I remember this has been discussed in the past. This preview especially comes to mind:

Screen Shot 2019-06-25 at 10.38.37 AM.png (334×689 px, 192 KB)

At the time, we decided that the change would be too complex, but I'm not sure if we've changed things since then

LGoto raised the priority of this task from Medium to Needs Triage.Jun 26 2019, 3:41 PM

One idea, just to throw out there, would be to check if the title has any parentheses. If so we could just skip stripping any parentheses. I think that could be an easy check to make. The downside would be that the extract may have parentheses we might have removed otherwise.

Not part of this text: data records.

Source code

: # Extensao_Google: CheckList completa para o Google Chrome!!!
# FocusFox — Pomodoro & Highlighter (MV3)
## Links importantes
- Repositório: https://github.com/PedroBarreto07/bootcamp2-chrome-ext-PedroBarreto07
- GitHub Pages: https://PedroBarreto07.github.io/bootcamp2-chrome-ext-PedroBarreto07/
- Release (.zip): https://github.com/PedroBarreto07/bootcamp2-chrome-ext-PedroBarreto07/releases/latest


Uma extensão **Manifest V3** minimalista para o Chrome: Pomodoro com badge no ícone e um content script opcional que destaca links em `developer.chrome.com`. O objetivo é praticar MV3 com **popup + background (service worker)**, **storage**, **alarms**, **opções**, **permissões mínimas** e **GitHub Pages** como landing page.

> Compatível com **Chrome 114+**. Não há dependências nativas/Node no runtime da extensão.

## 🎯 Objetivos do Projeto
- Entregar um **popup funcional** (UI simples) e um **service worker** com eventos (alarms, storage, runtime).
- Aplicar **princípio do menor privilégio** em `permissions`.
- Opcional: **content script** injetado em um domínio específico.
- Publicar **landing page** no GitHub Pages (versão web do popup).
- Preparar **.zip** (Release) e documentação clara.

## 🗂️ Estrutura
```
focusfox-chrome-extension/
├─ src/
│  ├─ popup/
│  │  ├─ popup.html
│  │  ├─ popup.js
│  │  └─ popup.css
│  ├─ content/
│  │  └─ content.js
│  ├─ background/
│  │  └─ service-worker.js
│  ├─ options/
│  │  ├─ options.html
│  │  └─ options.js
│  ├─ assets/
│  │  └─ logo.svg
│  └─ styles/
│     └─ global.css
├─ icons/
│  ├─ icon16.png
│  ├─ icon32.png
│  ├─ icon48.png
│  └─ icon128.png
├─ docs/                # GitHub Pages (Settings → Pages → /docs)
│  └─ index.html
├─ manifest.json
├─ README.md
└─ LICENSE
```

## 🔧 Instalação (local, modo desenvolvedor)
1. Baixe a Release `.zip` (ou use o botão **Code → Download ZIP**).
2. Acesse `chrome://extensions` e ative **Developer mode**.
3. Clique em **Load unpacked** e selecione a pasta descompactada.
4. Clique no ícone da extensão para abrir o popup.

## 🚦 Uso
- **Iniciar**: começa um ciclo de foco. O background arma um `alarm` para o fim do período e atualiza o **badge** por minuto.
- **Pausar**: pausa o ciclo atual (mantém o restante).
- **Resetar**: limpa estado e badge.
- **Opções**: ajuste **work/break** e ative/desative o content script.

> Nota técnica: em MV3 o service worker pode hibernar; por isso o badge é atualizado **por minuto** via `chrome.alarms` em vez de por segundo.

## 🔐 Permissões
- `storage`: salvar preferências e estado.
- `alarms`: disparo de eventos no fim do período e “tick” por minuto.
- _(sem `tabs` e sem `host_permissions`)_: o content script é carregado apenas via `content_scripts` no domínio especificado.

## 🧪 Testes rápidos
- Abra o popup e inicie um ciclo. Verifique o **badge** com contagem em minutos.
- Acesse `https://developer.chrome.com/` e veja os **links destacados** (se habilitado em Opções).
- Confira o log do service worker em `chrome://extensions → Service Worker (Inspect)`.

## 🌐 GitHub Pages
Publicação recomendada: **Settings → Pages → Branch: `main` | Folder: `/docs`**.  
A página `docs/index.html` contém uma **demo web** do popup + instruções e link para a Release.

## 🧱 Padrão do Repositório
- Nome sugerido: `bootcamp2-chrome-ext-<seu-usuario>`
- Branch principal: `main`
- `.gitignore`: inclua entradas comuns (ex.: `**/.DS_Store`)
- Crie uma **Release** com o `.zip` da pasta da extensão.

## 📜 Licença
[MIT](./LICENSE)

Another idea is to replace the title with a tag/markup before performing any transformations and then re-add the title and remove the tag/markup, for example:

  1. get the html text
<p>"<b>Brandy (You're a Fine Girl)</b>" is a 1972 song written and composed by Elliot Lurie and recorded by Lurie's band, Looking Glass, on their debut album <i>Looking Glass.</i> [...]
  1. Replace title from html text before summarize transformation
<p>"<b><post-process-title></b>" is a 1972 song written and composed by Elliot Lurie and recorded by Lurie's band, Looking Glass, on their debut album <i>Looking Glass.</i> [...]
  1. Re-add title after summarize transformation replacing <post-process-title>
<p>"<b>Brandy (You're a Fine Girl)</b>" is a 1972 song written and composed by Elliot Lurie and recorded by Lurie's band, Looking Glass, on their debut album <i>Looking Glass.</i> [...]
LGoto raised the priority of this task from Medium to High.Aug 21 2019, 3:52 PM

We're focused on other goals right now for Q1 but this is important and should be looked into.

We would be happy to review patches to the service if anyone from the web team has some cycles before we get to it, it may take some time.

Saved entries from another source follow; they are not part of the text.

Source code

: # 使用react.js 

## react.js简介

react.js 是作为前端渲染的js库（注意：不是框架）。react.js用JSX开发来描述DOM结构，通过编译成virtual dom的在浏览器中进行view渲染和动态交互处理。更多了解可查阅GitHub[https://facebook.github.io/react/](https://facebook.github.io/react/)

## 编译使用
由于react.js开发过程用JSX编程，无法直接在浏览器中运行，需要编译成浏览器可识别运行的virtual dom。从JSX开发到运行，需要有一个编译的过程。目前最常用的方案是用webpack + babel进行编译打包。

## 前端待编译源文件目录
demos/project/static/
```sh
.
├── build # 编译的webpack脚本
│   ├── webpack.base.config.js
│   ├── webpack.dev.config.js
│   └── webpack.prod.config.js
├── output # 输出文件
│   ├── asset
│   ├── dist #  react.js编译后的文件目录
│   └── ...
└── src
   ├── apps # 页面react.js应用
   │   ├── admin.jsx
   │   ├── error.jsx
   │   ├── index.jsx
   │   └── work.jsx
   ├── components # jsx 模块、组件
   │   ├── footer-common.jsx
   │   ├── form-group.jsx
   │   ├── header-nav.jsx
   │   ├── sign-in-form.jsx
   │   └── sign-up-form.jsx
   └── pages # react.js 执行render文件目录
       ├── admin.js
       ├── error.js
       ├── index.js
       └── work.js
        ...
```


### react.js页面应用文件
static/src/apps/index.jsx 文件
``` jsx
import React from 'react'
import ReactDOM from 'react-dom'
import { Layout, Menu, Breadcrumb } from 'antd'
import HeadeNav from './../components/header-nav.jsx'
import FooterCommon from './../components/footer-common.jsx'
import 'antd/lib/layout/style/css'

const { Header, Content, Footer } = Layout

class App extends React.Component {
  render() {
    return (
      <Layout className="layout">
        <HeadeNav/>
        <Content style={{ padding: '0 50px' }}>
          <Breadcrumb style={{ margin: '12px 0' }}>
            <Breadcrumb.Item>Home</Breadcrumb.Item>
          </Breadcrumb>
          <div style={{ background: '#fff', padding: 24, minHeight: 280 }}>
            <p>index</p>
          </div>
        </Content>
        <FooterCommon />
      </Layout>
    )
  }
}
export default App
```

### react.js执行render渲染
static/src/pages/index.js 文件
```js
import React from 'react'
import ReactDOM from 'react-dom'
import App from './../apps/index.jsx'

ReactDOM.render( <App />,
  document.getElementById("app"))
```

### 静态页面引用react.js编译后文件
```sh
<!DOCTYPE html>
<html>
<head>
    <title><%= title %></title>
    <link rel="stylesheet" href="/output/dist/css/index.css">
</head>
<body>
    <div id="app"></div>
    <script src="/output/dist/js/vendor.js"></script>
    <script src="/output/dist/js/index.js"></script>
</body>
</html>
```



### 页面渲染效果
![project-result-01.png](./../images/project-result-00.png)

LGoto lowered the priority of this task from High to Medium.Aug 28 2019, 3:54 PM
vadim-kovalenko changed the task status from Open to In Progress.Jan 18 2023, 6:39 PM
vadim-kovalenko claimed this task.
vadim-kovalenko moved this task from Backlog to In Progress on the Content-Transform-Team-WIP board.

Change 881384 had a related patch set uploaded (by Vadim Kovalenko; author: Vadim Kovalenko):

[mediawiki/services/mobileapps@master] Mobileapps: Page summaries should not strip the normalized title from the extract

https://gerrit.wikimedia.org/r/881384

This bug usually happens with articles that have music album/song name in the lead paragraph. I found a few more examples of the bug:

There is a regexp pattern that I applied to mitigate this issue:

  1. Text is inside <b> tag.
  2. Text contains parentheses.
  3. Text might contain single quotes and spaces.

Regexp doesn't contain numbers. This is a pretty rare case that increases regexp calculation, so I decided to omit it (for now).

Change 881384 merged by jenkins-bot:

[mediawiki/services/mobileapps@master] Mobileapps: Page summaries should not strip the normalized title from the extract

https://gerrit.wikimedia.org/r/881384

Still seeing the bug on prod (but perhaps it's not deployed yet?)

IMG_E945F45A8F92-1.jpeg (2×1 px, 1 MB)

Since this is against production data, I'm not really sure how to confirm this against the beta cluster. https://en.wikipedia.beta.wmflabs.org/api/rest_v1/page/summary/Brandy_(You're_a_Fine_Girl) fails for me. https://en.wikipedia.org/api/rest_v1/page/summary/Brandy_(You're_a_Fine_Girl) is still stripping the parenthesis.

Seems that this hasn't been deployed to prod yet, local instance works for me, pls check: http://localhost:8888/en.wikipedia.org/v1/page/summary/Brandy_(You're_a_Fine_Girl)

extract_html: "<p>\"<b>Brandy (You're a Fine Girl)</b>\" is a 1972 song by American pop rock band Looking Glass from their debut album, <i>Looking Glass</i>. It was written by Looking Glass lead guitarist and co-vocalist Elliot Lurie.</p>"

@vadim-kovalenko I tested it locally, and interestingly it looks like iOS also strips out parenthesis client side (here). I'm not opposed to modifying it to match, or removing entirely so that we only have parenthesis logic in one place server-side. Let's discuss this and T263932 in our next sync and decide.